Stored data

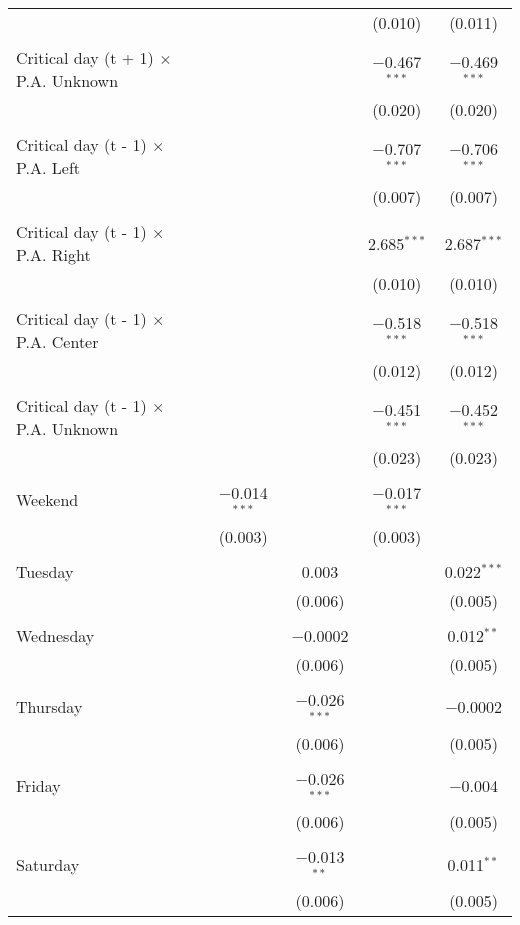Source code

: \documentclass[
]{article}
\begin{document}
\begin{table}[!htbp]
{\begin{tabular}{@{\extracolsep{5pt}}lcccc}
  &  &  & (0.010) & (0.011) \\ 
  & & & & \\ 
 Critical day (t + 1) $\times$ P.A. Unknown &  &  & $-$0.467$^{***}$ & $-$0.469$^{***}$ \\ 
  &  &  & (0.020) & (0.020) \\ 
  & & & & \\ 
 Critical day (t - 1) $\times$ P.A. Left &  &  & $-$0.707$^{***}$ & $-$0.706$^{***}$ \\ 
  &  &  & (0.007) & (0.007) \\ 
  & & & & \\ 
 Critical day (t - 1) $\times$ P.A. Right &  &  & 2.685$^{***}$ & 2.687$^{***}$ \\ 
  &  &  & (0.010) & (0.010) \\ 
  & & & & \\ 
 Critical day (t - 1) $\times$ P.A. Center &  &  & $-$0.518$^{***}$ & $-$0.518$^{***}$ \\ 
  &  &  & (0.012) & (0.012) \\ 
  & & & & \\ 
 Critical day (t - 1) $\times$ P.A. Unknown &  &  & $-$0.451$^{***}$ & $-$0.452$^{***}$ \\ 
  &  &  & (0.023) & (0.023) \\ 
  & & & & \\ 
 Weekend & $-$0.014$^{***}$ &  & $-$0.017$^{***}$ &  \\ 
  & (0.003) &  & (0.003) &  \\ 
  & & & & \\ 
 Tuesday &  & 0.003 &  & 0.022$^{***}$ \\ 
  &  & (0.006) &  & (0.005) \\ 
  & & & & \\ 
 Wednesday &  & $-$0.0002 &  & 0.012$^{**}$ \\ 
  &  & (0.006) &  & (0.005) \\ 
  & & & & \\ 
 Thursday &  & $-$0.026$^{***}$ &  & $-$0.0002 \\ 
  &  & (0.006) &  & (0.005) \\ 
  & & & & \\ 
 Friday &  & $-$0.026$^{***}$ &  & $-$0.004 \\ 
  &  & (0.006) &  & (0.005) \\ 
  & & & & \\ 
 Saturday &  & $-$0.013$^{**}$ &  & 0.011$^{**}$ \\ 
  &  & (0.006) &  & (0.005) \\ 

\end{tabular}}
\end{table}
\end{document}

Task item =>
Show every line in the entries above that contains the string "Critical".

Answer box =>
 Critical day (t + 1) $\times$ P.A. Unknown &  &  & $-$0.467$^{***}$ & $-$0.469$^{***}$ \\ 
 Critical day (t - 1) $\times$ P.A. Left &  &  & $-$0.707$^{***}$ & $-$0.706$^{***}$ \\ 
 Critical day (t - 1) $\times$ P.A. Right &  &  & 2.685$^{***}$ & 2.687$^{***}$ \\ 
 Critical day (t - 1) $\times$ P.A. Center &  &  & $-$0.518$^{***}$ & $-$0.518$^{***}$ \\ 
 Critical day (t - 1) $\times$ P.A. Unknown &  &  & $-$0.451$^{***}$ & $-$0.452$^{***}$ \\ 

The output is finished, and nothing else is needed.